# TASK DETAILS:
What you return should be the lines of the data containing "Kotlin", each in full.

# RECORDS FOR PROCESSING:

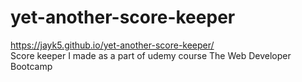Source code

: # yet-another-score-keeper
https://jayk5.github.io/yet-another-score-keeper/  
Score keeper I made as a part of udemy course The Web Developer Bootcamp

---

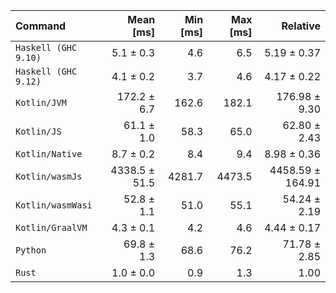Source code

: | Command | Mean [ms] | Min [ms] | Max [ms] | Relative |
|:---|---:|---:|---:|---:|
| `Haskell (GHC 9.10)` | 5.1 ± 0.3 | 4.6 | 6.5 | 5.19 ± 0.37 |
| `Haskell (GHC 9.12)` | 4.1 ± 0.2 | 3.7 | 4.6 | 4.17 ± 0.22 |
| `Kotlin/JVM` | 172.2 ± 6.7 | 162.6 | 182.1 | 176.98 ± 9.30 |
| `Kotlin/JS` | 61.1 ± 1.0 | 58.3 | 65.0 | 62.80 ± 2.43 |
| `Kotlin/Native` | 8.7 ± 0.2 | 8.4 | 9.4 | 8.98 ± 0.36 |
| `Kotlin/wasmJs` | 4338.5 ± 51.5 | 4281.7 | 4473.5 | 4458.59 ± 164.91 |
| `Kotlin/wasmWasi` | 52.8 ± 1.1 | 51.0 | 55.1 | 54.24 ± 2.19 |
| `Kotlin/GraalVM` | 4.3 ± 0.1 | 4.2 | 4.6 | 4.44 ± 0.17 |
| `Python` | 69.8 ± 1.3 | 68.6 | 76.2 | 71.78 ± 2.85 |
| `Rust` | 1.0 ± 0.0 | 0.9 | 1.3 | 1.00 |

# ANSWER SECTION:
| `Kotlin/JVM` | 172.2 ± 6.7 | 162.6 | 182.1 | 176.98 ± 9.30 |
| `Kotlin/JS` | 61.1 ± 1.0 | 58.3 | 65.0 | 62.80 ± 2.43 |
| `Kotlin/Native` | 8.7 ± 0.2 | 8.4 | 9.4 | 8.98 ± 0.36 |
| `Kotlin/wasmJs` | 4338.5 ± 51.5 | 4281.7 | 4473.5 | 4458.59 ± 164.91 |
| `Kotlin/wasmWasi` | 52.8 ± 1.1 | 51.0 | 55.1 | 54.24 ± 2.19 |
| `Kotlin/GraalVM` | 4.3 ± 0.1 | 4.2 | 4.6 | 4.44 ± 0.17 |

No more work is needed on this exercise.